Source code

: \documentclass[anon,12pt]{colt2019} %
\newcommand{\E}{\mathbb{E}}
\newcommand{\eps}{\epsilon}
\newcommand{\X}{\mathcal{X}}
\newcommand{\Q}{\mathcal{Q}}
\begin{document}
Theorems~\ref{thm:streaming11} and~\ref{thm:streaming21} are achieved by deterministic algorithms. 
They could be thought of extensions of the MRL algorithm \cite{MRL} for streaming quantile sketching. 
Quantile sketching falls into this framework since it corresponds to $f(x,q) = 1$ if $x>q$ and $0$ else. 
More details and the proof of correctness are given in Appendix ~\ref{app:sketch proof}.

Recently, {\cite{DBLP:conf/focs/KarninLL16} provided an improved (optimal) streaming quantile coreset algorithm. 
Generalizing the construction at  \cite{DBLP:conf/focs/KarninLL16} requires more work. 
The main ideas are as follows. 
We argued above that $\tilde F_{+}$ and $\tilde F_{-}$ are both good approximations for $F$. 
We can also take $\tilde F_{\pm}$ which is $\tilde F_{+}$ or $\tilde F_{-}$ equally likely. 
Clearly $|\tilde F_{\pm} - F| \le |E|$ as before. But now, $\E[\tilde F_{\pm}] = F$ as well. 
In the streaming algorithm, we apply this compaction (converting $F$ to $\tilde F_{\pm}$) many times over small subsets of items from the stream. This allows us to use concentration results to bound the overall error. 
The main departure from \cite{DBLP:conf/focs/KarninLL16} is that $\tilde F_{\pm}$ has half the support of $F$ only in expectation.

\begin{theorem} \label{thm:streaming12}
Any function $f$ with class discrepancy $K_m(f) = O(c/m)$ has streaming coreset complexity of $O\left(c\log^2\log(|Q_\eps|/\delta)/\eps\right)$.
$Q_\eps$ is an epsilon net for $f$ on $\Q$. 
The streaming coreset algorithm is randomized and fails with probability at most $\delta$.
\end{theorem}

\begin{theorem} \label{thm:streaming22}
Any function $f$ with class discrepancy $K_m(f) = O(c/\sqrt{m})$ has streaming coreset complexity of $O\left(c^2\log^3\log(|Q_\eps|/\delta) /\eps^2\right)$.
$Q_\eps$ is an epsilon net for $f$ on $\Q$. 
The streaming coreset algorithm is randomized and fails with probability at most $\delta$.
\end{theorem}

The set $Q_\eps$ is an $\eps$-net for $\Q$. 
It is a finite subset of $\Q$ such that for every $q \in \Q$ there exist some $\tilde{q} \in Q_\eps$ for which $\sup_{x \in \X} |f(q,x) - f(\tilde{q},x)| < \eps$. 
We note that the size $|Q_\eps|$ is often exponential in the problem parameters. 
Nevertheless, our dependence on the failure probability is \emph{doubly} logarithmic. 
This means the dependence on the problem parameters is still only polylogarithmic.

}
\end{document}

Work item
Pull every line containing "right" out of the entries.

Solved problem
Any function $f$ with class discrepancy $K_m(f) = O(c/m)$ has streaming coreset complexity of $O\left(c\log^2\log(|Q_\eps|/\delta)/\eps\right)$.
Any function $f$ with class discrepancy $K_m(f) = O(c/\sqrt{m})$ has streaming coreset complexity of $O\left(c^2\log^3\log(|Q_\eps|/\delta) /\eps^2\right)$.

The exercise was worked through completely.